(Saved data entries)
○ ○ ○ ○ ○

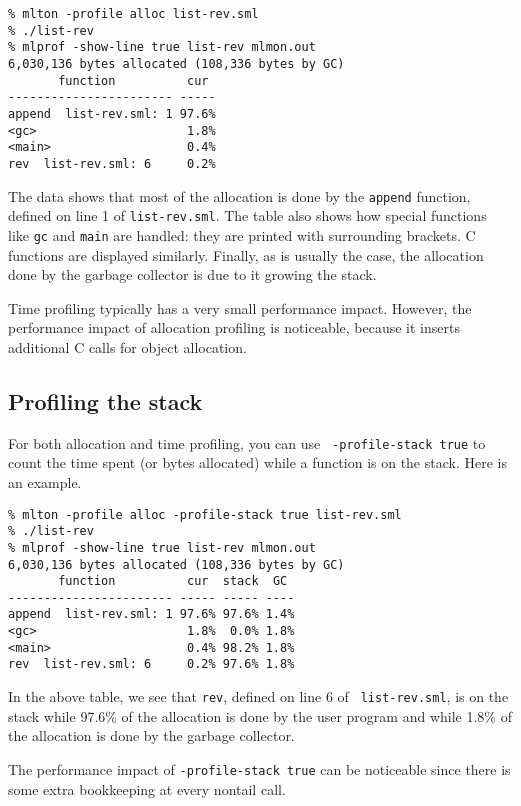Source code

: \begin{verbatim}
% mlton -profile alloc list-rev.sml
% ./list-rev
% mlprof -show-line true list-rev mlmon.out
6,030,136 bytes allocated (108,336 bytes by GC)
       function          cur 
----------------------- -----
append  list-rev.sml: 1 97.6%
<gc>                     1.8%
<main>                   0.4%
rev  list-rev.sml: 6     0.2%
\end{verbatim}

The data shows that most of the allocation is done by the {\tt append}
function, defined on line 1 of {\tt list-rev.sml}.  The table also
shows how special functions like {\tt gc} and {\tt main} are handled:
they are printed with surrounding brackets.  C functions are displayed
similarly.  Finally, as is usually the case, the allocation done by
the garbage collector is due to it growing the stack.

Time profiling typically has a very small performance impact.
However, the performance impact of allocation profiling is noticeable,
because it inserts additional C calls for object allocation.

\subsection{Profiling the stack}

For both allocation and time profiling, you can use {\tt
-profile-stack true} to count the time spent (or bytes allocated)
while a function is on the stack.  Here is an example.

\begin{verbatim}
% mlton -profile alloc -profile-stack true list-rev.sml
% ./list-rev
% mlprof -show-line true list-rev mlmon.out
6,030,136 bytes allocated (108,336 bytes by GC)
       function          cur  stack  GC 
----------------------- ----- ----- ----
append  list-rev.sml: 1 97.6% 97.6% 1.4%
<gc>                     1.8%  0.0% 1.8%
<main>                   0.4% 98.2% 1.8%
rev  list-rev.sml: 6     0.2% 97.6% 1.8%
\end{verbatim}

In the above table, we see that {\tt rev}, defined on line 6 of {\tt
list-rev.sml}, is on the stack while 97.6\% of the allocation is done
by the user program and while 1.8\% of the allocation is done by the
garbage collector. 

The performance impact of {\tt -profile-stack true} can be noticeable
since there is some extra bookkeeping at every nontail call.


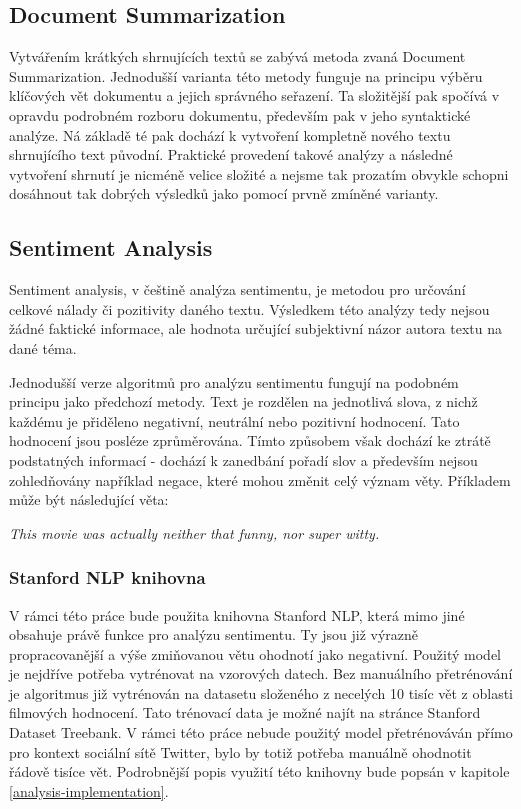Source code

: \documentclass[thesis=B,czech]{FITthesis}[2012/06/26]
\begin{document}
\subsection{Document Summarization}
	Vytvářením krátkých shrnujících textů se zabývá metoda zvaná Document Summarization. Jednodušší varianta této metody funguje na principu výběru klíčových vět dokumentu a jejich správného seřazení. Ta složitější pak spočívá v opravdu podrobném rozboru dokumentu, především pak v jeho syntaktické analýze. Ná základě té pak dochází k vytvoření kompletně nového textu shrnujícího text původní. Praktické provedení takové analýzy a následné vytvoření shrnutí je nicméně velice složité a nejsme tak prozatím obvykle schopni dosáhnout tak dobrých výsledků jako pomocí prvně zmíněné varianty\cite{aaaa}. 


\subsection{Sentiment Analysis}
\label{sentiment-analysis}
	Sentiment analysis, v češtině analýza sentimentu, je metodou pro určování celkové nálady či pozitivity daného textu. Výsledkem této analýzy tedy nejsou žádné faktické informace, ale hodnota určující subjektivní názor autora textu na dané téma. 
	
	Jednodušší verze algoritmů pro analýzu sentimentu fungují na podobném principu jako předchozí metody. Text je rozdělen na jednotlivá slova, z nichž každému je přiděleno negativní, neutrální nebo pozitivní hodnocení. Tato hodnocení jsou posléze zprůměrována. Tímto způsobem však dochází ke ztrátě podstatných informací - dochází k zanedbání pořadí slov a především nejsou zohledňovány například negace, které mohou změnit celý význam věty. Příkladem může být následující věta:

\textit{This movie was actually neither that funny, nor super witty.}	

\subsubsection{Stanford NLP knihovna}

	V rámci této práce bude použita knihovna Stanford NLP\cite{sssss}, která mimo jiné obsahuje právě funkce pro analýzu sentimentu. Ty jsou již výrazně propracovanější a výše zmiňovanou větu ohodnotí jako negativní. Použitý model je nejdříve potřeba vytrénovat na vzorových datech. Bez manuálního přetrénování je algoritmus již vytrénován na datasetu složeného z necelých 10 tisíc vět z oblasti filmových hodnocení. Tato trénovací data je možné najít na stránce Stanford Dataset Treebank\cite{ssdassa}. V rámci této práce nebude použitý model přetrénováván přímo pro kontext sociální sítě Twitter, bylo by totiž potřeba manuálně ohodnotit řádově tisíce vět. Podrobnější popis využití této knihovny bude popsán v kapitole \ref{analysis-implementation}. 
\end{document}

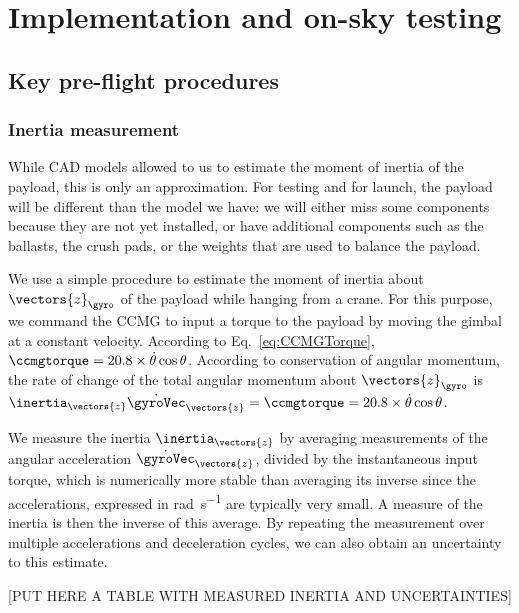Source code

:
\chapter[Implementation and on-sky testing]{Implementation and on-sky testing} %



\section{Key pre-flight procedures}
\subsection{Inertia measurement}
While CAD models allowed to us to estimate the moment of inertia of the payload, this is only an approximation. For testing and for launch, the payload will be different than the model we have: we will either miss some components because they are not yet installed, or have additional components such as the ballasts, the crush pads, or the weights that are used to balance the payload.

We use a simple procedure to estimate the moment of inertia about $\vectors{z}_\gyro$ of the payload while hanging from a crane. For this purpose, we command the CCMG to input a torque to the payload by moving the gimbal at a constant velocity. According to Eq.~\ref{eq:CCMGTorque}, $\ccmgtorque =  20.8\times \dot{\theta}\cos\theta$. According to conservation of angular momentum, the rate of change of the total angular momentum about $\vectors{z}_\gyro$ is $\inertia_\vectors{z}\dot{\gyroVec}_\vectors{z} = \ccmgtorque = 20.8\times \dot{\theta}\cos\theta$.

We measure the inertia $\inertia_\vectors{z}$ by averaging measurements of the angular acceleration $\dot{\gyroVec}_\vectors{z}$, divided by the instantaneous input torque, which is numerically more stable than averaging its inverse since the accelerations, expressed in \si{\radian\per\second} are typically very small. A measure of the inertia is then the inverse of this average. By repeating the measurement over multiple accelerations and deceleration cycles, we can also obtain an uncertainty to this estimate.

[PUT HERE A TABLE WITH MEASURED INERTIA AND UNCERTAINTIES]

○ ○ ○ ○ ○

__Work required__
These entries are to be printed again word for word, except for the pictures.

__Task answer__
Source code

: \begin{verbatim}
% mlton -profile alloc list-rev.sml
% ./list-rev
% mlprof -show-line true list-rev mlmon.out
6,030,136 bytes allocated (108,336 bytes by GC)
       function          cur 
----------------------- -----
append  list-rev.sml: 1 97.6%
<gc>                     1.8%
<main>                   0.4%
rev  list-rev.sml: 6     0.2%
\end{verbatim}

The data shows that most of the allocation is done by the {\tt append}
function, defined on line 1 of {\tt list-rev.sml}.  The table also
shows how special functions like {\tt gc} and {\tt main} are handled:
they are printed with surrounding brackets.  C functions are displayed
similarly.  Finally, as is usually the case, the allocation done by
the garbage collector is due to it growing the stack.

Time profiling typically has a very small performance impact.
However, the performance impact of allocation profiling is noticeable,
because it inserts additional C calls for object allocation.

\subsection{Profiling the stack}

For both allocation and time profiling, you can use {\tt
-profile-stack true} to count the time spent (or bytes allocated)
while a function is on the stack.  Here is an example.

\begin{verbatim}
% mlton -profile alloc -profile-stack true list-rev.sml
% ./list-rev
% mlprof -show-line true list-rev mlmon.out
6,030,136 bytes allocated (108,336 bytes by GC)
       function          cur  stack  GC 
----------------------- ----- ----- ----
append  list-rev.sml: 1 97.6% 97.6% 1.4%
<gc>                     1.8%  0.0% 1.8%
<main>                   0.4% 98.2% 1.8%
rev  list-rev.sml: 6     0.2% 97.6% 1.8%
\end{verbatim}

In the above table, we see that {\tt rev}, defined on line 6 of {\tt
list-rev.sml}, is on the stack while 97.6\% of the allocation is done
by the user program and while 1.8\% of the allocation is done by the
garbage collector. 

The performance impact of {\tt -profile-stack true} can be noticeable
since there is some extra bookkeeping at every nontail call.


Source code

: \documentclass[thesis=B,czech]{FITthesis}[2012/06/26]
\begin{document}
\subsection{Document Summarization}
	Vytvářením krátkých shrnujících textů se zabývá metoda zvaná Document Summarization. Jednodušší varianta této metody funguje na principu výběru klíčových vět dokumentu a jejich správného seřazení. Ta složitější pak spočívá v opravdu podrobném rozboru dokumentu, především pak v jeho syntaktické analýze. Ná základě té pak dochází k vytvoření kompletně nového textu shrnujícího text původní. Praktické provedení takové analýzy a následné vytvoření shrnutí je nicméně velice složité a nejsme tak prozatím obvykle schopni dosáhnout tak dobrých výsledků jako pomocí prvně zmíněné varianty\cite{aaaa}. 


\subsection{Sentiment Analysis}
\label{sentiment-analysis}
	Sentiment analysis, v češtině analýza sentimentu, je metodou pro určování celkové nálady či pozitivity daného textu. Výsledkem této analýzy tedy nejsou žádné faktické informace, ale hodnota určující subjektivní názor autora textu na dané téma. 
	
	Jednodušší verze algoritmů pro analýzu sentimentu fungují na podobném principu jako předchozí metody. Text je rozdělen na jednotlivá slova, z nichž každému je přiděleno negativní, neutrální nebo pozitivní hodnocení. Tato hodnocení jsou posléze zprůměrována. Tímto způsobem však dochází ke ztrátě podstatných informací - dochází k zanedbání pořadí slov a především nejsou zohledňovány například negace, které mohou změnit celý význam věty. Příkladem může být následující věta:

\textit{This movie was actually neither that funny, nor super witty.}	

\subsubsection{Stanford NLP knihovna}

	V rámci této práce bude použita knihovna Stanford NLP\cite{sssss}, která mimo jiné obsahuje právě funkce pro analýzu sentimentu. Ty jsou již výrazně propracovanější a výše zmiňovanou větu ohodnotí jako negativní. Použitý model je nejdříve potřeba vytrénovat na vzorových datech. Bez manuálního přetrénování je algoritmus již vytrénován na datasetu složeného z necelých 10 tisíc vět z oblasti filmových hodnocení. Tato trénovací data je možné najít na stránce Stanford Dataset Treebank\cite{ssdassa}. V rámci této práce nebude použitý model přetrénováván přímo pro kontext sociální sítě Twitter, bylo by totiž potřeba manuálně ohodnotit řádově tisíce vět. Podrobnější popis využití této knihovny bude popsán v kapitole \ref{analysis-implementation}. 
\end{document}

Source code

:
\chapter[Implementation and on-sky testing]{Implementation and on-sky testing} %



\section{Key pre-flight procedures}
\subsection{Inertia measurement}
While CAD models allowed to us to estimate the moment of inertia of the payload, this is only an approximation. For testing and for launch, the payload will be different than the model we have: we will either miss some components because they are not yet installed, or have additional components such as the ballasts, the crush pads, or the weights that are used to balance the payload.

We use a simple procedure to estimate the moment of inertia about $\vectors{z}_\gyro$ of the payload while hanging from a crane. For this purpose, we command the CCMG to input a torque to the payload by moving the gimbal at a constant velocity. According to Eq.~\ref{eq:CCMGTorque}, $\ccmgtorque =  20.8\times \dot{\theta}\cos\theta$. According to conservation of angular momentum, the rate of change of the total angular momentum about $\vectors{z}_\gyro$ is $\inertia_\vectors{z}\dot{\gyroVec}_\vectors{z} = \ccmgtorque = 20.8\times \dot{\theta}\cos\theta$.

We measure the inertia $\inertia_\vectors{z}$ by averaging measurements of the angular acceleration $\dot{\gyroVec}_\vectors{z}$, divided by the instantaneous input torque, which is numerically more stable than averaging its inverse since the accelerations, expressed in \si{\radian\per\second} are typically very small. A measure of the inertia is then the inverse of this average. By repeating the measurement over multiple accelerations and deceleration cycles, we can also obtain an uncertainty to this estimate.

[PUT HERE A TABLE WITH MEASURED INERTIA AND UNCERTAINTIES]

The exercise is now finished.